Often, we face misconfigurations between Docker and the kubelet, especially regarding cgroup drivers. First, let’s check Docker’s cgroup driver:
$ docker info | grep -i cgroup
Next, let’s align our kubelet settings to match Docker’s driver. We can open the kubelet configuration file — commonly located in /etc/systemd/system/kubelet.service.d/10-kubeadm.conf — and update the –cgroup-driver flag. For instance, if Docker uses cgroupfs, we modify the file to include:
Environment="KUBELET_EXTRA_ARGS=--cgroup-driver=cgroupfs"
After saving the changes, we reload systemd‘s configuration files and restart the kubelet:
$ sudo systemctl daemon-reload
$ sudo systemctl restart kubelet
Then, let’s recheck the kubelet status to confirm the cgroup drivers align properly. This alignment ensures that our resource management remains consistent across the system.

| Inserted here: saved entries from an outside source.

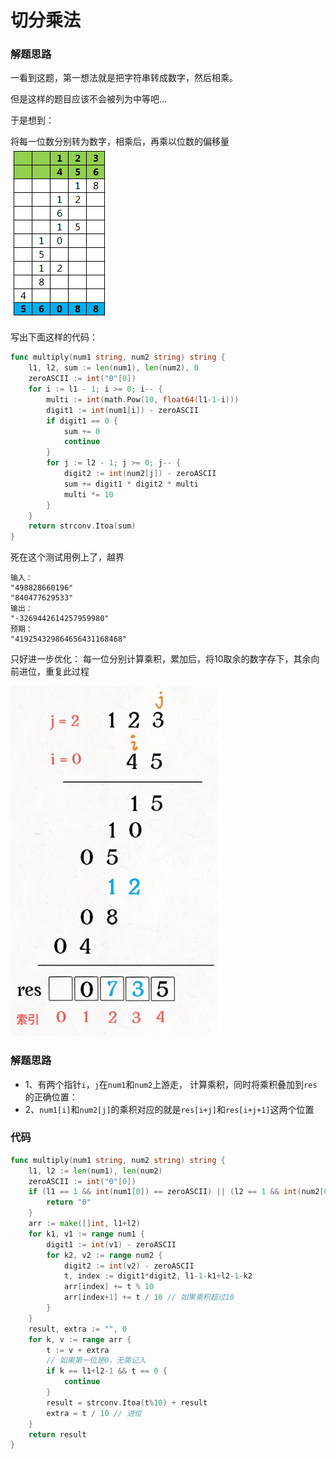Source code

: # 切分乘法
### 解题思路

一看到这题，第一想法就是把字符串转成数字，然后相乘。

但是这样的题目应该不会被列为中等吧...

于是想到：

将每一位数分别转为数字，相乘后，再乘以位数的偏移量
![grid](../pictures/problems/43/1.png)

写出下面这样的代码：

```go
func multiply(num1 string, num2 string) string {
	l1, l2, sum := len(num1), len(num2), 0
	zeroASCII := int("0"[0])
	for i := l1 - 1; i >= 0; i-- {
		multi := int(math.Pow(10, float64(l1-1-i)))
		digit1 := int(num1[i]) - zeroASCII
		if digit1 == 0 {
			sum += 0
			continue
		}
		for j := l2 - 1; j >= 0; j-- {
			digit2 := int(num2[j]) - zeroASCII
			sum += digit1 * digit2 * multi
			multi *= 10
		}
	}
	return strconv.Itoa(sum)
}
```
死在这个测试用例上了，越界
```
输入：
"498828660196"
"840477629533"
输出：
"-3269442614257959980"
预期：
"419254329864656431168468"
```

只好进一步优化：
每一位分别计算乘积，累加后，将10取余的数字存下，其余向前进位，重复此过程

![grid](../pictures/problems/43/2.png)

### 解题思路
* 1、有两个指针``i``，``j``在``num1``和``num2``上游⾛， 计算乘积，同时将乘积叠加到``res``的正确位置：
* 2、``num1[i]``和``num2[j]``的乘积对应的就是``res[i+j]``和``res[i+j+1]``这两个位置
### 代码

```go
func multiply(num1 string, num2 string) string {
	l1, l2 := len(num1), len(num2)
	zeroASCII := int("0"[0])
	if (l1 == 1 && int(num1[0]) == zeroASCII) || (l2 == 1 && int(num2[0]) == zeroASCII) {
		return "0"
	}
	arr := make([]int, l1+l2)
	for k1, v1 := range num1 {
		digit1 := int(v1) - zeroASCII
		for k2, v2 := range num2 {
			digit2 := int(v2) - zeroASCII
			t, index := digit1*digit2, l1-1-k1+l2-1-k2
			arr[index] += t % 10
			arr[index+1] += t / 10 // 如果乘积超过10
		}
	}
	result, extra := "", 0
	for k, v := range arr {
		t := v + extra
		// 如果第一位是0，无需记入
		if k == l1+l2-1 && t == 0 {
			continue
		}
		result = strconv.Itoa(t%10) + result
		extra = t / 10 // 进位
	}
	return result
}
```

Furthermore, let’s address any system-level settings that could impact the kubelet. Swap must be turned off for proper kubelet operation. To disable swap temporarily:
$ sudo swapoff -a
Then, let’s open the /etc/fstab file to comment out any swap entries, ensuring swap remains disabled after a reboot:
$ sudo vim /etc/fstab
Let’s add a comment (#) before any line referencing swap:
# UUID=xxxx-xxxx none swap sw 0 0
After editing the file, we need to reboot the system to apply the changes. Moreover, we need to verify that our network settings allow the kubelet to communicate with the control plane. For example, let’s check that firewall rules permit access to port 10248:
$ sudo ufw status
If necessary, we can add rules to open the required ports. These steps help prevent networking issues that might block the kubelet from functioning correctly.
Finally, let’s reset and reinitialize the cluster using kubeadm. We can reset the cluster state with:
$ sudo kubeadm reset
Then, we reinitialize the cluster:
$ sudo kubeadm init
If we need to join worker nodes again, we can run the join command provided by the kubeadm init output.
Hence, by re-running these commands, we ensure that all components synchronize correctly and that the kubelet can register with the control plane without conflicts.
In this article, we explored the most common causes behind the “It seems like the kubelet isn’t running or healthy” error. We saw how several issues, including misconfigured cgroup drivers and network problems, can disrupt the kubelet‘s operation and lead to this frustrating error.
Additionally, we learned to address these faults head-on by verifying configurations, inspecting logs, and adjusting settings. By following the troubleshooting guide, we can confidently diagnose the root cause of the error and restore the functionality of our Kubernetes cluster.